Ichchadhari naag (female: ichchadhari naagin) are mythical shape-shifting cobras in Indian folklore. They are great devotees of Lord Shiva.

Legend
A common male cobra will become an ichchadhari naag (male shape-shifting cobra) and a common female cobra will become an ichchadhari naagin (female shape-shifting cobra) after 100 years of tapasya (penance). After being blessed by Lord Shiva, they attain a human form of their own, have the ability to shape-shifting into any living creatures and could live for more than a hundred years without getting old.

Ichchadhari naags and naagins possess the gem called Naagmani, considered much more valuable than any precious stone, it has the power to revive. Legends tell of many people dying through snake bites when they try to steal the Naagmani.

When a naag or a naagin is killed, the image of theirs killer will be imprinted in their eyes. The partner or family of that naag/naagin will identify the killers by this image and take revenge.

Naags and naagins will lose control and are forced to show their true form when they hear the sound of been, a wind instrument used by sapera (snake charmer). They are afraid of bel patra (bael leaf) because it can hurt them, human use bel patra to protect themselves from naags and naagins.

The realm of naags and naagins is called Naaglok. Naaglok have different clans, the ruler of each clan is a Naagraj (king) or a Naagrani (queen).

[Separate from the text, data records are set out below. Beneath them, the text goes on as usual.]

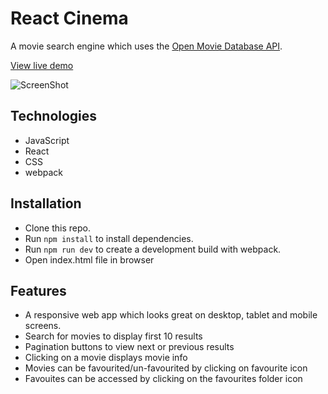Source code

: # React Cinema

A movie search engine which uses the [Open Movie Database API](https://www.omdbapi.com/).

[View live demo](https://movie-search.netlify.com/)

![ScreenShot](/screenshots/reactCinemaPc.png)

## Technologies

- JavaScript
- React
- CSS
- webpack

## Installation

- Clone this repo.
- Run `npm install` to install dependencies.
- Run `npm run dev` to create a development build with webpack.
- Open index.html file in browser

## Features

- A responsive web app which looks great on desktop, tablet and mobile screens.
- Search for movies to display first 10 results
- Pagination buttons to view next or previous results
- Clicking on a movie displays movie info
- Movies can be favourited/un-favourited by clicking on favourite icon
- Favouites can be accessed by clicking on the favourites folder icon
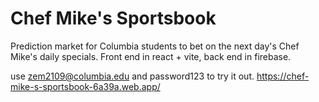 # Chef Mike's Sportsbook

Prediction market for Columbia students to bet on the next day's Chef Mike's daily specials. Front end in react + vite, back end in firebase. 


use zem2109@columbia.edu and password123 to try it out. 
https://chef-mike-s-sportsbook-6a39a.web.app/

Naags and naagins' enemies are mongoose, eagle and peafowl.

Children's comics
The legends of ichchadhari naag and naagin have been used as a plot basis for many comics and stories. The comic book superhero character Nagraj ("Cobra-King") is also based on these legends. There is another famous Hindi comic character, Tausi, who was a male shape-shifting snake. Apart from these, the concept has been used for many children's short stories.

Films and TV shows

Many Bollywood films incorporate these legends, or the character of Nagraj, such as Nagin, Sridevi in the 1986 film Nagina, Reena Roy in Nagin (1976), and also Nache Nagin Gali Gali (1989).

In 2007, a television series called Naaginn began on Zee TV, in which Sayantani Ghosh played the role of a naagin.

In 2010, a horror adventure film called Hisss appeared, starring Mallika Sherawat as a naagin.

In 2015, a television series called Naagin began on Colors TV. Starring Mouni Roy and Adaa Khan as naagin. It became one of the highest-rated shows on Indian television.

In 2016, a soap opera Nagarjuna - Ek Yoddha started starring Nikitan Dheer, Mrunal Jain and Pearl v puri as ichchadhari naag.

In 2016, the soap opera Ichhapyaari Naagin started, starring Priyal Gor as a naagin.

Another television series which has a shape-shifting serpent role is Nandini, which started airing on 23 January 2017. It is simultaneously aired in four different Indian languages: Tamil (original version), Kannada (re-shot), Telugu (dubbed) and Malayalam (dubbed).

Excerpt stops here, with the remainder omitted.